Otra
vez la misma canción. Desde que la escuché en la radio
no hago más que tararear sus estúpidas notas, día
y noche. Mi familia ya se la ha aprendido, mis vecinos la silban
en el ascensor, algunos de mis amigos se han contagiado, otros,
me evitan hace semanas. Y todo por una canción.
¿Y si le pregunto
a Polyphonic qué me pasa? Esta empresa catalana ya ha demostrado
que domina el lenguaje musical, inventando un software que calcula
las posibilidades de éxito de una canción, tras compararla
con las características de las melodías más
famosas de los últimos cincuenta años. De ahí,
una descorazonadora conclusión: los hombres nos repetimos,
nuestros éxitos musicales también.
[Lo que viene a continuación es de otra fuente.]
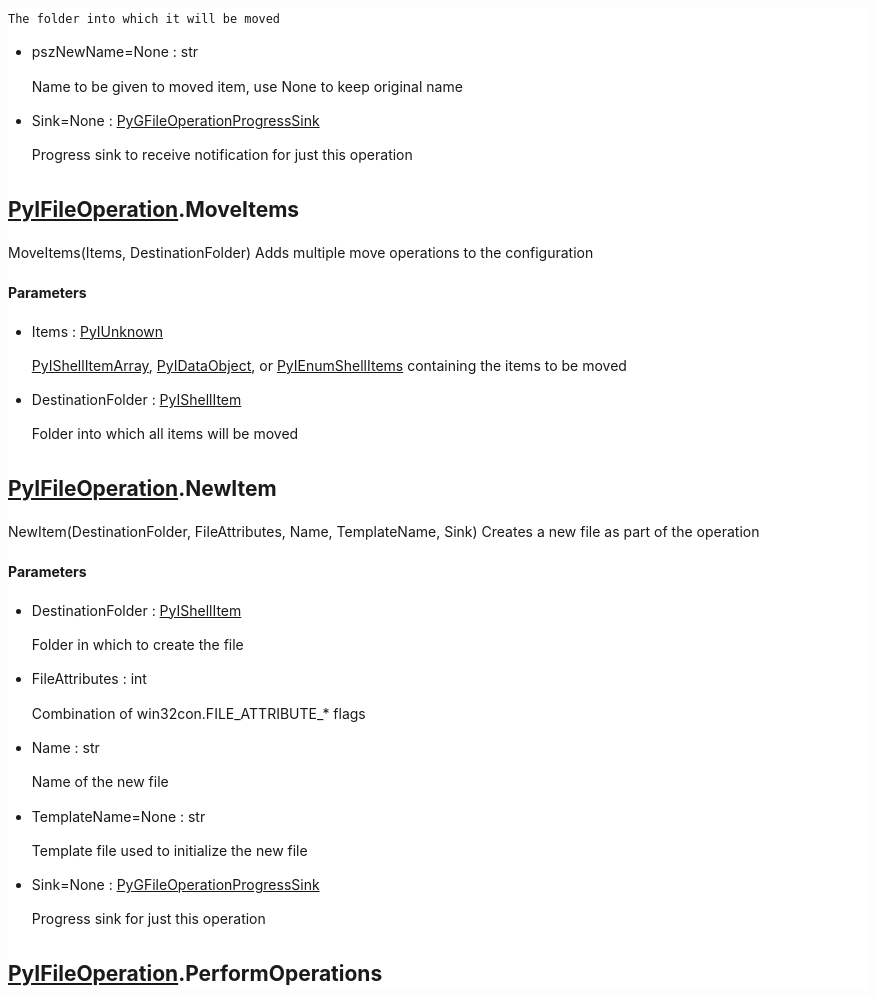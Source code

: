     The folder into which it will be moved

  - pszNewName=None : str

    Name to be given to moved item, use None to keep original name

  - Sink=None : [PyGFileOperationProgressSink](PyGFileOperationProgressSink.md)

    Progress sink to receive notification for just this operation


## [PyIFileOperation](PyIFileOperation.md#pyifileoperation)\.MoveItems

MoveItems\(Items, DestinationFolder\)
Adds multiple move operations to the configuration

#### Parameters

  - Items : [PyIUnknown](PyIUnknown.md)

    [PyIShellItemArray](PyIShellItemArray.md), [PyIDataObject](PyIDataObject.md), or [PyIEnumShellItems](PyIEnumShellItems.md) containing the items to be moved

  - DestinationFolder : [PyIShellItem](PyIShellItem.md)

    Folder into which all items will be moved


## [PyIFileOperation](PyIFileOperation.md#pyifileoperation)\.NewItem

NewItem\(DestinationFolder, FileAttributes, Name, TemplateName, Sink\)
Creates a new file as part of the operation

#### Parameters

  - DestinationFolder : [PyIShellItem](PyIShellItem.md)

    Folder in which to create the file

  - FileAttributes : int

    Combination of win32con\.FILE\_ATTRIBUTE\_\* flags

  - Name : str

    Name of the new file

  - TemplateName=None : str

    Template file used to initialize the new file

  - Sink=None : [PyGFileOperationProgressSink](PyGFileOperationProgressSink.md)

    Progress sink for just this operation


## [PyIFileOperation](PyIFileOperation.md#pyifileoperation)\.PerformOperations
Como esta canción
en mi cabeza.
Parece que todos
saldremos ganando, sobre todo las discográficas, que apostarán
sobre seguro. Lo que no está claro es si hay esperanza para
la imaginación. Cada vida tiene su propia banda sonora, la
música es la compañera inseparable, a veces machacona,
de juegos, lágrimas y amores, ¿de verdad un ordenador
podrá calcular la emoción? Desde luego, no la que
esta cancioncilla causa en mí. ¡Reto a Polyphonic!.